-- Opening Marker --
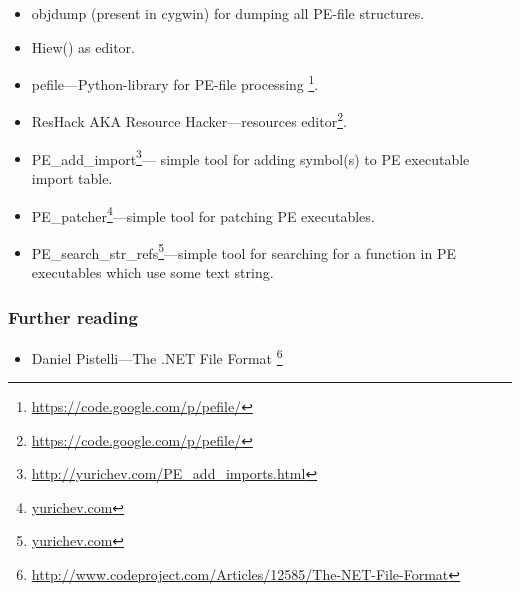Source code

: \begin{itemize}
\item objdump (present in cygwin) for dumping all PE-file structures.

\item Hiew() as editor.

\item pefile---Python-library for PE-file processing \footnote{\url{https://code.google.com/p/pefile/}}.

\item ResHack \acs{AKA} Resource Hacker---resources editor\footnote{\url{https://code.google.com/p/pefile/}}.

\item PE\_add\_import\footnote{\url{http://yurichev.com/PE_add_imports.html}}---
simple tool for adding symbol(s) to PE executable import table.

\item PE\_patcher\footnote{\href{http://yurichev.com/PE_patcher.html}{yurichev.com}}---simple tool for patching PE executables.

\item PE\_search\_str\_refs\footnote{\href{http://yurichev.com/PE_search_str_refs.html}{yurichev.com}}---simple tool for searching for a function in PE executables which use some text string.
\end{itemize}

\subsubsection{Further reading}

\begin{itemize}
\item Daniel Pistelli---The .NET File Format \footnote{\url{http://www.codeproject.com/Articles/12585/The-NET-File-Format}}
\end{itemize}

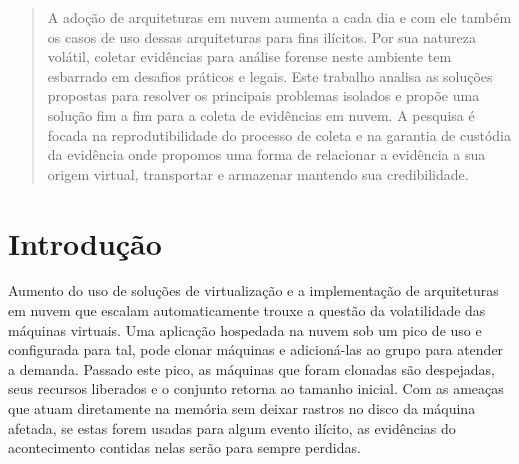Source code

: \documentclass[conference]{IEEEtran}
\begin{document}




\maketitle

\begin{abstract}
A adoção de arquiteturas em nuvem aumenta a cada dia e com ele também os casos de uso dessas arquiteturas para fins ilícitos. Por sua natureza volátil, coletar evidências
para análise forense neste ambiente tem esbarrado em desafios práticos e legais. Este trabalho analisa as soluções propostas para resolver os principais problemas isolados
e propõe uma solução fim a fim para a coleta de evidências em nuvem. A pesquisa é focada na reprodutibilidade do processo de coleta e na garantia de custódia da evidência
onde propomos uma forma de relacionar a evidência a sua origem virtual, transportar e armazenar mantendo sua credibilidade.
\end{abstract}





%
\IEEEpeerreviewmaketitle



\section{Introdução}
Aumento do uso de soluções de virtualização e a implementação de arquiteturas em nuvem que escalam automaticamente \cite{Amazon2016} trouxe a questão da volatilidade 
das máquinas virtuais. Uma aplicação hospedada na nuvem sob um pico de uso e configurada para tal, pode clonar máquinas e adicioná-las ao grupo para atender a demanda. 
Passado este pico, as máquinas que foram clonadas são despejadas, seus recursos liberados e o conjunto retorna ao tamanho inicial. Com as ameaças que atuam diretamente 
na memória sem deixar rastros no disco da máquina afetada, se estas forem usadas para algum evento ilícito, as evidências do acontecimento contidas nelas 
serão para sempre perdidas.
\end{document}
-- Closing Marker --
ASSIGNMENT
Could you restate word for word the lines above from the one containing "A adoção de" through the one containing "das máquinas virtuais.", both included, and nothing else?

ANSWER TO THE PROBLEM
A adoção de arquiteturas em nuvem aumenta a cada dia e com ele também os casos de uso dessas arquiteturas para fins ilícitos. Por sua natureza volátil, coletar evidências
para análise forense neste ambiente tem esbarrado em desafios práticos e legais. Este trabalho analisa as soluções propostas para resolver os principais problemas isolados
e propõe uma solução fim a fim para a coleta de evidências em nuvem. A pesquisa é focada na reprodutibilidade do processo de coleta e na garantia de custódia da evidência
onde propomos uma forma de relacionar a evidência a sua origem virtual, transportar e armazenar mantendo sua credibilidade.
\end{abstract}





%
\IEEEpeerreviewmaketitle



\section{Introdução}
Aumento do uso de soluções de virtualização e a implementação de arquiteturas em nuvem que escalam automaticamente \cite{Amazon2016} trouxe a questão da volatilidade 
das máquinas virtuais. Uma aplicação hospedada na nuvem sob um pico de uso e configurada para tal, pode clonar máquinas e adicioná-las ao grupo para atender a demanda. 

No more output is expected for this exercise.